Finally, consider the fusion of two bore-sited sensors: light-intensified and FLIR. The former device amplifies low-intensity optical images to enhance night vision. When coupled with the human’s natural ability to separate moving objects from the relatively stationary background, such devices permit visualization of the environment and detection of both stationary and moving objects. However, such devices offer limited capability for the detection of stationary personnel and equipment located in deep shadows or under extremely low ambient light levels (e.g., heavy cloud cover, no moon, or inside buildings). FLIR devices, however, detect thermal radiation from objects. Consequently, these devices support the detection of humans, vehicles, and operating equipment based on their higher temperature relative to the background. Consequently, with bore-sighted sensors, pixel-by-pixel combination of the two separate images provides a highly effective night vision capability.

7.3.1   All-Source

Because individual data sources provide only partial characterizations of observed behavior, fusing data from multiple sources offers the promise of enhanced situational awareness. Although the term all-source has been in common usage for decades, only recently have automated fusion approaches included unstructured text input. We loosely classify all human-generated information as HUMINT. Although the addition of HUMINT potentially adds valuable problem dimensions, it presents new challenges, as well.
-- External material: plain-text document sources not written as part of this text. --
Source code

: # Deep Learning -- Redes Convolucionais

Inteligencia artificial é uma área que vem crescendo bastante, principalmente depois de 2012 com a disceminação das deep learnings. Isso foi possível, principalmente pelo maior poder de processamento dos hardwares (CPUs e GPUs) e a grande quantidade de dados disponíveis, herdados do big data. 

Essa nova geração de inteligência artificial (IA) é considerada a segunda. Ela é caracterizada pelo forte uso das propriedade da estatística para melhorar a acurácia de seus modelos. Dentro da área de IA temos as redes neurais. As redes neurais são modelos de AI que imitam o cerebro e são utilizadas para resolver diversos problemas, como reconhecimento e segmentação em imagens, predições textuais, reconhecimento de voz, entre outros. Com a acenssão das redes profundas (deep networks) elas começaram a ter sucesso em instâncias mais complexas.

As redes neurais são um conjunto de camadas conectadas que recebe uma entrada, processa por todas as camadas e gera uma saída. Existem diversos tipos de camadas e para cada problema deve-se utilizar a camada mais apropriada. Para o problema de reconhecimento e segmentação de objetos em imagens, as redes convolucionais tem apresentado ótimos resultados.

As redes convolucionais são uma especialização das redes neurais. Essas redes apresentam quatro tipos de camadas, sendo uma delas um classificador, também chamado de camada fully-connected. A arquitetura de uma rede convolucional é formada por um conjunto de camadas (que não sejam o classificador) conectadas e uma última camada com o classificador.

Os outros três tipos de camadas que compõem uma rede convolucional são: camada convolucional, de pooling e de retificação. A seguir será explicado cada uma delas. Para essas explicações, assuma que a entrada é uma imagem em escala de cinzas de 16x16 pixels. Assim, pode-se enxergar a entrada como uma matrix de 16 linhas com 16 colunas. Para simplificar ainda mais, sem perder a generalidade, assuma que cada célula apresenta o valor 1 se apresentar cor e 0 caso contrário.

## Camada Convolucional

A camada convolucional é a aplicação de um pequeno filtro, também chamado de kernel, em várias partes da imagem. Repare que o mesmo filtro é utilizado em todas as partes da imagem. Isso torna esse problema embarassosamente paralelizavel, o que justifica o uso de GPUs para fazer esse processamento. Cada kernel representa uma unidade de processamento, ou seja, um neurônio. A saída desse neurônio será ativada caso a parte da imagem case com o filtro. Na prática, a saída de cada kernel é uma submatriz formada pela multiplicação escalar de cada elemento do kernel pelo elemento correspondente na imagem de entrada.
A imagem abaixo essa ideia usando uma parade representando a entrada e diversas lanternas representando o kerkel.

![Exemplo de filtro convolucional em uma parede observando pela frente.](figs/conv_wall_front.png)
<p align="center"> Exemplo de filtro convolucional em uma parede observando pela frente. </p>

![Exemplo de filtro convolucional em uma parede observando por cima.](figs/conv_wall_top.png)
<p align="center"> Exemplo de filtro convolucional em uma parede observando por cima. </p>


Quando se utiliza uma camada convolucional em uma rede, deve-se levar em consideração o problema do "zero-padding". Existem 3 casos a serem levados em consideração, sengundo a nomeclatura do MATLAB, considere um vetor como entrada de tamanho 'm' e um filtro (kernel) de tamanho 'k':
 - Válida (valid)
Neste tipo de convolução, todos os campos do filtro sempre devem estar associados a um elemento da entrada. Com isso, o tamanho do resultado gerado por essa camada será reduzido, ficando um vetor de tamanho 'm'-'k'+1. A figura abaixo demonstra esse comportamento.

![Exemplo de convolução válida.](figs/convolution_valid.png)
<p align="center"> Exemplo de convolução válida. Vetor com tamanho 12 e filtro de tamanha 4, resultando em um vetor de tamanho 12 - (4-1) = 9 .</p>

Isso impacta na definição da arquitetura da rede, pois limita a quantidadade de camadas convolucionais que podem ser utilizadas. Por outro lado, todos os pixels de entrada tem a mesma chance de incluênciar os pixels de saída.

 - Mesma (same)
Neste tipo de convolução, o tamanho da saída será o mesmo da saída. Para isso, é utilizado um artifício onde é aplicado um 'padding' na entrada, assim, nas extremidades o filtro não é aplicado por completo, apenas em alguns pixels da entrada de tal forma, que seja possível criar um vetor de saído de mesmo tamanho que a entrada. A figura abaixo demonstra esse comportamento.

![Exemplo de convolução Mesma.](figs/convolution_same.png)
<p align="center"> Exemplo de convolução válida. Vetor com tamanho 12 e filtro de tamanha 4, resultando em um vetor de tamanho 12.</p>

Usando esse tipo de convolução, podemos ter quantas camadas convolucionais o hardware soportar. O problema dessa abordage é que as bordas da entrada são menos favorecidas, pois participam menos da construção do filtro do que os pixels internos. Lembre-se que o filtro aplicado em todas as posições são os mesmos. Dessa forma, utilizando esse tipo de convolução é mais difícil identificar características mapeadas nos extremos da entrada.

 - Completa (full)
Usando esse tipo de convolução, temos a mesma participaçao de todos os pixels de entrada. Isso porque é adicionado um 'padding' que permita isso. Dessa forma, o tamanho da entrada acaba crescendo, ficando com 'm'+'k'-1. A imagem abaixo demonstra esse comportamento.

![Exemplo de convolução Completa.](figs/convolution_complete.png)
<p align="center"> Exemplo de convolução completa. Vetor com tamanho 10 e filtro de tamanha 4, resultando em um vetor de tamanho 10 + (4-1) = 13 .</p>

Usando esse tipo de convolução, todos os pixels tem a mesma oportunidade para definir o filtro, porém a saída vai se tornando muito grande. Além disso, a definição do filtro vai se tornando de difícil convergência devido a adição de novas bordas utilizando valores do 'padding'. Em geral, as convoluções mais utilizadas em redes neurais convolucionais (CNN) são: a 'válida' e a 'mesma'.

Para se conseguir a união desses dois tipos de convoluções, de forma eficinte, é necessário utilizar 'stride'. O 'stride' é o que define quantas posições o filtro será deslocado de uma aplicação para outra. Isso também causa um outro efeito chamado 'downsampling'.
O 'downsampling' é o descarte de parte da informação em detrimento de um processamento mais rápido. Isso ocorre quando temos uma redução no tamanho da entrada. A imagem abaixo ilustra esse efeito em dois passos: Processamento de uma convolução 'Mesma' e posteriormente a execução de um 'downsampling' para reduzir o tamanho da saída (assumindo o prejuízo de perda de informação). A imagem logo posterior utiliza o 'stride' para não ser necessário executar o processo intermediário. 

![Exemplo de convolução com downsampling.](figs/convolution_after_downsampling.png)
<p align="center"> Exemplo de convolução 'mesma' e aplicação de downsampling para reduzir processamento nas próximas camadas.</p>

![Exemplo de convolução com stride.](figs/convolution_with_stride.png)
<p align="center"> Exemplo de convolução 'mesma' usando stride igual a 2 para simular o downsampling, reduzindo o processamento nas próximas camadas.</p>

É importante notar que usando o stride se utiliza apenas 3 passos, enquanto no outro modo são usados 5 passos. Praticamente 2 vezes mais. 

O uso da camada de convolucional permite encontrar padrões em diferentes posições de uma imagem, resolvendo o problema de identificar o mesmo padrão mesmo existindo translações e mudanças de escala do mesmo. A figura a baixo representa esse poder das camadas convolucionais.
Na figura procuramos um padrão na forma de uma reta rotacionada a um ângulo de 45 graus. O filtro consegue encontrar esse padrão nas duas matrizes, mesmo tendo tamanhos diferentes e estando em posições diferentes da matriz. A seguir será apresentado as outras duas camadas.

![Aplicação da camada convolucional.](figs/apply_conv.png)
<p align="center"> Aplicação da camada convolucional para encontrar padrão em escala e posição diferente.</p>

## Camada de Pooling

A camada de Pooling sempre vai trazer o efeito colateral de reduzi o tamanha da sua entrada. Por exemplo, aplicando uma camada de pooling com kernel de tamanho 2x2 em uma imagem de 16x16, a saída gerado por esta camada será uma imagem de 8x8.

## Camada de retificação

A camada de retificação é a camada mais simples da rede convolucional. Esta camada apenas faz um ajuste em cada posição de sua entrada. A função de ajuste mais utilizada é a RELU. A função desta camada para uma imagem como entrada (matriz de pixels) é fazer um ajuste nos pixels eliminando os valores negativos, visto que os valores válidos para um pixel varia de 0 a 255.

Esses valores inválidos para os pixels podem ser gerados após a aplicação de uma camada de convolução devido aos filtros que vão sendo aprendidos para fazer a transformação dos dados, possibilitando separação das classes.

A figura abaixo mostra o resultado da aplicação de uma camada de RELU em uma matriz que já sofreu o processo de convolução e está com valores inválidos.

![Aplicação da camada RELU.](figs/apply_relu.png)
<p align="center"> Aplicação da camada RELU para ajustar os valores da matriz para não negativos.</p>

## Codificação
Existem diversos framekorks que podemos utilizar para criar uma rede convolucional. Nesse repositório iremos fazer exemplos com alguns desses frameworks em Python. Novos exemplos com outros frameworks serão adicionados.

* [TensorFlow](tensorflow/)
Whereas traditional sensors generally provide some degree of “continuous monitoring” and possess well-understood technical capabilities in terms of coverage, resolution, environmental sensitivity, and probability of detection, HUMINT tends to be highly asynchronous and opportunistic. For applications that rely heavily on HUMINT (e.g., tracking terrorists in urban environments where traditional intelligence, surveillance, and reconnaissance (ISR) sensors offer limited support), effective integration of HUMINT with traditional sensors requires that both the strengths and weaknesses of all data sources be fully understood.

HUMINT provides potentially unequaled entity description and problem domain insights. At the same time, the information content tends to be far more subjective than traditional sensor reports. Whereas conventional sensor data primarily feeds level 1, HUMINT can have relevancy across all levels of the Joint Director of Laboratories (JDL) fusion model. With traditional sensors, data latency tends to be small. By comparison, HUMINT information can be hours (e.g., CNN reports) or even days old (e.g., counterintelligence reports) by the time it reaches an automated fusion system. HUMINT is clearly not “just another Intel sensor.”
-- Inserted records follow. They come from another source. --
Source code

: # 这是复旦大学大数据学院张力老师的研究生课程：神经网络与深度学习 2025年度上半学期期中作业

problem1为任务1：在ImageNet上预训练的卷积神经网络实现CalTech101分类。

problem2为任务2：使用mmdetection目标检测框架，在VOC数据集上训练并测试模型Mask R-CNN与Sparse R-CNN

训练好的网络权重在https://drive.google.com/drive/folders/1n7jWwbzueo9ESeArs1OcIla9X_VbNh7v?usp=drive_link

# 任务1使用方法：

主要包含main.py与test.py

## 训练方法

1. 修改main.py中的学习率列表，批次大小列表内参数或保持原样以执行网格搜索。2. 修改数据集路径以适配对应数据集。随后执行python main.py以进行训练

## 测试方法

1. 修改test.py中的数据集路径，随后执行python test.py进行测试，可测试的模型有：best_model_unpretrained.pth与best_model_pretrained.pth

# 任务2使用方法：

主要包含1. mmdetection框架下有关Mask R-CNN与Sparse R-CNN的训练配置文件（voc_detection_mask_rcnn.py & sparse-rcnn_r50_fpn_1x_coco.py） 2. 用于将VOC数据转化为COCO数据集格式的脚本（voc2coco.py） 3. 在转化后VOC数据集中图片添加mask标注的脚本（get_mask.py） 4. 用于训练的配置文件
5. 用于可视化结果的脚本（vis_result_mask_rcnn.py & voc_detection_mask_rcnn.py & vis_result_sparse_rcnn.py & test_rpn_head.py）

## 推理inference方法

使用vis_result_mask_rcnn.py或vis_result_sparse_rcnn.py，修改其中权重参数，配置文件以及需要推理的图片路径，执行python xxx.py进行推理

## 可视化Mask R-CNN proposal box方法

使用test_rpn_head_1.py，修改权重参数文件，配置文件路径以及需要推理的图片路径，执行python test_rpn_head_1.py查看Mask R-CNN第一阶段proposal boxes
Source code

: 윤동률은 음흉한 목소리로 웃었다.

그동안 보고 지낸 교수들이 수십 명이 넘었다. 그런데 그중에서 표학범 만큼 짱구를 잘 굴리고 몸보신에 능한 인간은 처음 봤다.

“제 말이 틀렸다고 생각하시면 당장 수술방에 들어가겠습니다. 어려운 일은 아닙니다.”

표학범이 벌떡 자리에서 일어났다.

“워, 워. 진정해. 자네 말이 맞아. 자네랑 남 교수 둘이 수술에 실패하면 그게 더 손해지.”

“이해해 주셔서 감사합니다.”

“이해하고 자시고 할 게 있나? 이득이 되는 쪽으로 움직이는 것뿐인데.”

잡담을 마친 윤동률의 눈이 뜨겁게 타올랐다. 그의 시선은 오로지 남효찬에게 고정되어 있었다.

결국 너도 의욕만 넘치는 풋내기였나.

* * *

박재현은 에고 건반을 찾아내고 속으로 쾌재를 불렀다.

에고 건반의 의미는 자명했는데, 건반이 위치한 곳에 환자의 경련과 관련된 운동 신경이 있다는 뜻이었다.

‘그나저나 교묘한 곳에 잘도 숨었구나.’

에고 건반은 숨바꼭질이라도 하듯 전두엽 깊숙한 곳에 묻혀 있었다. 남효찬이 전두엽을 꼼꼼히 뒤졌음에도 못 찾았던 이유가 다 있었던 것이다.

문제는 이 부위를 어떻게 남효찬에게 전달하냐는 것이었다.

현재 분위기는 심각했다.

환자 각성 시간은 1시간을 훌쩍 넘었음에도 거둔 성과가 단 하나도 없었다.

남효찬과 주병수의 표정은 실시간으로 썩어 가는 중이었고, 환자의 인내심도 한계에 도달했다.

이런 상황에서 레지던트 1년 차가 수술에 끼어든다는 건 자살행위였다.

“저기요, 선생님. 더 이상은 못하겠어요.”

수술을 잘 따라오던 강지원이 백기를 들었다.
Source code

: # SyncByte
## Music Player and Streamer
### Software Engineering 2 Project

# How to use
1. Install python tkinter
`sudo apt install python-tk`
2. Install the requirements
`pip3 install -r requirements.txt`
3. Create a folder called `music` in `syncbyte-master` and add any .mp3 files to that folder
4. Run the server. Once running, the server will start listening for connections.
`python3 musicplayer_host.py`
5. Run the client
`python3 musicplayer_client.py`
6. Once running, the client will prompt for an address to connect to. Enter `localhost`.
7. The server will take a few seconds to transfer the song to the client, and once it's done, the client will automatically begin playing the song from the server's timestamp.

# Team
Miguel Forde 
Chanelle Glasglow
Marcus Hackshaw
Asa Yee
A comprehensive discussion of the many challenges associated with incorporating HUMINT into the all-source fusion process is beyond the scope of this chapter. Robust machine-based natural language understanding, however, tops the list of issues. The technical issues associated with natural language processing are well documented in the literature. Related challenges include such considerations as effective exploitation of cultural, regional, and religious biases, extraction of hidden meaning, and assessment of information validity. For our present purposes, we sidestep the many technical challenges and focus instead on the pragmatic aspects of incorporating HUMINT into the all-source fusion process.
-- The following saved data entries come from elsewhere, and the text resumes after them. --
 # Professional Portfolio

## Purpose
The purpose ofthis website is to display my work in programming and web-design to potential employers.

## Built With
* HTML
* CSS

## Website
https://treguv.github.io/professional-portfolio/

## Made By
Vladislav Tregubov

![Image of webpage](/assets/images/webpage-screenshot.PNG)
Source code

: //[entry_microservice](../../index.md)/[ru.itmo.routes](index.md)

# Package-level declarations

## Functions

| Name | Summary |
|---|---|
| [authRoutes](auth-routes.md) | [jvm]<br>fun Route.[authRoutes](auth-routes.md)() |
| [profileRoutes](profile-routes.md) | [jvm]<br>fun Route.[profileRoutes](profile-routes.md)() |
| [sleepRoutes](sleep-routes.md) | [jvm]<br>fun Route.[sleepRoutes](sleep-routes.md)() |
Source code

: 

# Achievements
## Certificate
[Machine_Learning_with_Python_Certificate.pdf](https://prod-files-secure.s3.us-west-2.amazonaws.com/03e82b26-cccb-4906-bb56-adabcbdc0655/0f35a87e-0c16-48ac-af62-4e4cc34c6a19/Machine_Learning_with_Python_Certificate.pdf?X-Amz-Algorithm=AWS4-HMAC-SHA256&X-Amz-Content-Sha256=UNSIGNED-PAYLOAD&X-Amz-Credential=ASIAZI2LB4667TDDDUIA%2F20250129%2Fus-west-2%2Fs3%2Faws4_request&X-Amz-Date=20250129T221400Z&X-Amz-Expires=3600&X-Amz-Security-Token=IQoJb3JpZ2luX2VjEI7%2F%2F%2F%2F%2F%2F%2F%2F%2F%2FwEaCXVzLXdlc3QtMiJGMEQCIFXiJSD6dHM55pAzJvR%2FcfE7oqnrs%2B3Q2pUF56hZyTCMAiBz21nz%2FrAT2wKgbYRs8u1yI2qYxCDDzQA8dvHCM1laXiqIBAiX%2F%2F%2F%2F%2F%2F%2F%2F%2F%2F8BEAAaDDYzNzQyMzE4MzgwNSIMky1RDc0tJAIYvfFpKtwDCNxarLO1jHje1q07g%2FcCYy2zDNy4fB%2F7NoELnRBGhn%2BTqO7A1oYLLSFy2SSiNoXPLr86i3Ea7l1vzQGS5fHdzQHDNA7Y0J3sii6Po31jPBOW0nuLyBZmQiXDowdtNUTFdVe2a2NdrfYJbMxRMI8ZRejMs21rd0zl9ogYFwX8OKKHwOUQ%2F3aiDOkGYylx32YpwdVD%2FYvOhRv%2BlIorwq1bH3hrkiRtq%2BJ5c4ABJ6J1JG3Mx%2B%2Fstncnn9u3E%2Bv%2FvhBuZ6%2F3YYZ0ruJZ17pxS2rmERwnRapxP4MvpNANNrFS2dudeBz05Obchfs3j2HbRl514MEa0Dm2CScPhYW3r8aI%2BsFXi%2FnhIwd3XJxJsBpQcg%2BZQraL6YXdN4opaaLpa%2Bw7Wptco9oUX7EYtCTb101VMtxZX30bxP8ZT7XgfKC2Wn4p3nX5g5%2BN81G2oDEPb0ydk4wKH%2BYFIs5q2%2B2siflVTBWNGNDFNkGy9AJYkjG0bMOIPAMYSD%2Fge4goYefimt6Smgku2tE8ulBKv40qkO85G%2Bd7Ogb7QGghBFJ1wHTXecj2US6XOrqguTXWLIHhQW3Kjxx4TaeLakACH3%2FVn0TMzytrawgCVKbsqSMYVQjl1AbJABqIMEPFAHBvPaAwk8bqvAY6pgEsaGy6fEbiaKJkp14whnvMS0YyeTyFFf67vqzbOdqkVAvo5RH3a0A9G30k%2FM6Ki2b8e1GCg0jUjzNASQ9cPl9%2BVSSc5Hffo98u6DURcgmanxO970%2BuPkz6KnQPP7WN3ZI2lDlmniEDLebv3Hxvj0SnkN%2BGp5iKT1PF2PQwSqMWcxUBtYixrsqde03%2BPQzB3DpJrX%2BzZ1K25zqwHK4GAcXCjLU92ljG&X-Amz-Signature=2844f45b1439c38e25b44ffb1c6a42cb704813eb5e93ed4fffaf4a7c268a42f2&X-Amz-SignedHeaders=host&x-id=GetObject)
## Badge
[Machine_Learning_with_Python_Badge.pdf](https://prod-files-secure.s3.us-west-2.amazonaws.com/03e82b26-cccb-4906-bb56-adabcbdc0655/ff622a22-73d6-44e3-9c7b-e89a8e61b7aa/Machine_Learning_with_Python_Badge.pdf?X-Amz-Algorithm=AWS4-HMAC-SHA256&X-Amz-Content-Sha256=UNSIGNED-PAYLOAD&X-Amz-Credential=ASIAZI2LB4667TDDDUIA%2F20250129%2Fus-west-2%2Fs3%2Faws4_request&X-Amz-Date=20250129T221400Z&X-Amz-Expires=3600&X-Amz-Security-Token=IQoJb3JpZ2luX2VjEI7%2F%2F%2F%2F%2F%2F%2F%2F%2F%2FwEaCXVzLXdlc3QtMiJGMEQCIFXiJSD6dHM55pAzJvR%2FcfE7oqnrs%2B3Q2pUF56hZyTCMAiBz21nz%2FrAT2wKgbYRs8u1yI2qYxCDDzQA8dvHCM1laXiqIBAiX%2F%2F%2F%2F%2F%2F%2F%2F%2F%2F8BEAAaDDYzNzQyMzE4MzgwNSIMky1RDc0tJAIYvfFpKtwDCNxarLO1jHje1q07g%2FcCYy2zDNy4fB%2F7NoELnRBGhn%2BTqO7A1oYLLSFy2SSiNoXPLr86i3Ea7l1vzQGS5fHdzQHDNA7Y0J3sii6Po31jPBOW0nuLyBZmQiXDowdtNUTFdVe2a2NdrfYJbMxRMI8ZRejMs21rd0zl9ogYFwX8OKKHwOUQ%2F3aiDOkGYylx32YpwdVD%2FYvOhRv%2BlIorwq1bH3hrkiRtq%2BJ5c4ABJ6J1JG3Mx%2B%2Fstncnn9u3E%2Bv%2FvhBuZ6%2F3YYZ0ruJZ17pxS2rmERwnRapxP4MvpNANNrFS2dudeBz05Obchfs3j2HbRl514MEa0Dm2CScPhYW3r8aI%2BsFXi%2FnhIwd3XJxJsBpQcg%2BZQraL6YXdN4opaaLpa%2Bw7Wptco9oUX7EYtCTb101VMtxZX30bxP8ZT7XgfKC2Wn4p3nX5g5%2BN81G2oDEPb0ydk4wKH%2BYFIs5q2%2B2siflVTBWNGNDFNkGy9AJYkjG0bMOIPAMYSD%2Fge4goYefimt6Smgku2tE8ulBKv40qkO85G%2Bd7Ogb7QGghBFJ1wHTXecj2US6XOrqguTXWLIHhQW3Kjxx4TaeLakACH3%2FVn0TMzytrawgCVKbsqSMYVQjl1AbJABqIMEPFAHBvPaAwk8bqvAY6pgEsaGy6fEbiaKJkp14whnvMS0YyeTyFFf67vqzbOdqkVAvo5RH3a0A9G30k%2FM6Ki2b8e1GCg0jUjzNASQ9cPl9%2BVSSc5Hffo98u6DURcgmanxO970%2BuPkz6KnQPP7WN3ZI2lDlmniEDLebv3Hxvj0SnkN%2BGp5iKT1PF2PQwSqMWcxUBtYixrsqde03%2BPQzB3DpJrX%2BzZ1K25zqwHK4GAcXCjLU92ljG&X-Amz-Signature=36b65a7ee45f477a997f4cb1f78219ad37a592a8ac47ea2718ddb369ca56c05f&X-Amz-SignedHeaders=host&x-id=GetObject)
Whereas conventional sensors typically produce highly structured outputs, HUMINT tends to be partially structured at best. To fuse human-generated level 1 “messages” with traditional multisource data, unstructured text must first be “normalized.” At a minimum, this implies that an entity’s triple attribute set (i.e., name, location, time) must be extractable along with other relevant attributes (e.g., action, direct and indirect objects, explicitly indicated relationships).

To facilitate organization discovery (level 2) and higher level situation understanding-oriented processes (level 3), preprocessing may likewise be required to create a more standardized information base that lends itself to effective machine-based information exploitation.

7.3.2   Entity Tracking

Stripped to its essence, a track is little more than a temporal sequence of states derived through physical observation, detection of relevant transactions, indirect evidence, or some other means. At least conceptually, tracks can be developed for individual entities (tanks, trucks, individuals, bank accounts), composites (tank companies, battalions, and Al Queda cells), as well as more abstract concepts such as social movements, political mood, and financing methods for illicit operations.

Historically, tracking has focused on detecting and following the movement of aircraft, ships, and ground-based vehicles using a variety of active and passive sensing systems. When kinematics plays a major role and data latencies are relatively low, state-of-the-art multiple hypothesis trackers perform reasonably well.

In contrast to traditional space–time tracking applications, following individuals in urban settings is likely to involve at least some high-latency data sources. Depending on the mix of sources, traditional kinematics-based trackers will play a diminished or nonexistent role. Figure 7.7 shows the track of an individual based on HUMINT and SIGINT and Figure 7.8 demonstrates how time-late information modified that track (the smaller the error ellipse, the higher the location accuracy of the source data).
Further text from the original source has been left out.